Suddenly he’s smart again. He’s the only quarterback in the league who hasn’t thrown an interception so far.
Overnight his arm is live again. His average pass has been for 16.2 yards.
It’s a minor miracle.
When the crowd had cleared in front of his locker, I asked Ray if it didn’t frost him off, these suggestions that he’s got good again and remarkably rediscovered his old form.
“It does,” he said.
“I see myself as the same guy in different circumstances.
“It’s been a little bit frustrating when people doubt you. You go from them saying you’re the best quarterback in the league to saying they should be starting another guy.
“But it comes with the territory. It’s a performance-based business. You go from the penthouse to the outhouse any time the team isn’t playing well.
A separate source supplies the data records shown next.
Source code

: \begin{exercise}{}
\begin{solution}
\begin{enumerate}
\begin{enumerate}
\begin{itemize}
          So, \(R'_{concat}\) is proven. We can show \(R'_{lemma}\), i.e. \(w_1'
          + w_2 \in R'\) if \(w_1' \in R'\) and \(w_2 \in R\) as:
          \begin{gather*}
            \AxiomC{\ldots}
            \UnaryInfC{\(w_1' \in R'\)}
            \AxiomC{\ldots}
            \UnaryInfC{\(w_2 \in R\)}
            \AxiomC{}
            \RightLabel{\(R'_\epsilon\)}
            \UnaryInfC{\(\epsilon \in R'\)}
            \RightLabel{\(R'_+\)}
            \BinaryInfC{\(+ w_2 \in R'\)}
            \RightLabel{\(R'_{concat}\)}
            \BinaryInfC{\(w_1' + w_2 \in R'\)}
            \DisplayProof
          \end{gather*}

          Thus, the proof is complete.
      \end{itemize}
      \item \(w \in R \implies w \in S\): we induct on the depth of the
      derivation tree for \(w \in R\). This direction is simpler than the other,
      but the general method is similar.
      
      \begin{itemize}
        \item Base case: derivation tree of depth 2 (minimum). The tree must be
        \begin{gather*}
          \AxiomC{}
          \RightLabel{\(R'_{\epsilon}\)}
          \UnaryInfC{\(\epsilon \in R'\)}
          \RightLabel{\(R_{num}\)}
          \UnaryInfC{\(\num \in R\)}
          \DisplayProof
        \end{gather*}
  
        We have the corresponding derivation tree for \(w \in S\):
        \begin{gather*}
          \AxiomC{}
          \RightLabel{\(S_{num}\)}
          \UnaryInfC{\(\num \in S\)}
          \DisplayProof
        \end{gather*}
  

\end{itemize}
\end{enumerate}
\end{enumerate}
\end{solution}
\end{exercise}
Criticism can be unjustified. It works that way. Is your team winning? Do you have the stats?
“Last year we weren’t winning and I didn’t have the stats.”
Two weeks into this season the Eskimos are 2-0 with a chance to go 3-0 against the 0-2 B.C. Lions Saturday at Commonwealth Stadium, and Ray’s numbers are ridiculous.
The guy the 10 TSN commentators and 10 football writers around the league ranked as the 16th-best player in the league in the network’s top 50 — and your correspondent was one of them and ranked him third, which tells you that the other 19 had him even lower — want their ballots back.
It’s only two weeks into the season, but Ray is 42 for 58 for 682 yards and 72.4%, with four touchdown passes against no interceptions, and has the league’s highest pass-efficiency rating at 134.4 — slightly ahead of Anthony Calvillo’s 132.8. The other starters — Saskatchewan’s Darian Durant (85.0), B.C.’s Travis Lulay (78.7), Calgary’s Henry Burris (78.1), Toronto’s Cleo Lemon (74.5), Hamilton’s Kevin Glenn (63.7) and Winnipeg’s Buck Pierce (61.5) — are way back.
Ray has three receivers in the top six — Fred Stamps second, with 10 catches for 212 yards, Adarius Bowman fourth, with 11 receptions for 173 yards, and Jason Barnes sixth, with eight grabs for 169 yards.
His top three receivers have caught passes for 68, 37 and 33 yards.
“It takes 12 guys,” said Ray.
“This offence is dramatically different.”
Ray won’t say it unless you read between the lines, but he hasn’t seen any protection in three years, hasn’t had any real weapon beyond Fred Stamps and has had brutal conservative and predictable dump-and-dunk offensive game plans, with highly debatable offensive co-ordinator play calling.
“The emphasis was getting the ball out quick to help the guys up front,” he said. “That made us conservative.
“So far this year I’ve had a little more time. I’ve been able to go through more reads and not worry about getting the ball out in a hurry.
“Another thing is, guys are making plays and that makes you want to go down the field and get them the ball.
“We’ve been a pretty balanced team so far on offence. We’ve controlled the line of scrimmage giving me time to throw it.
“We’re not relying on any one guy to get the job done. In the first game Adarius Bowman and Jason Barnes had big games. In the second game Fred Stamps and Jerome Messam had big games. We haven’t had this kind of balance for quite a while.
“I just try to do my job and make good decisions and accurate throws.”
Or he’s got good again. Remarkable return to his former form.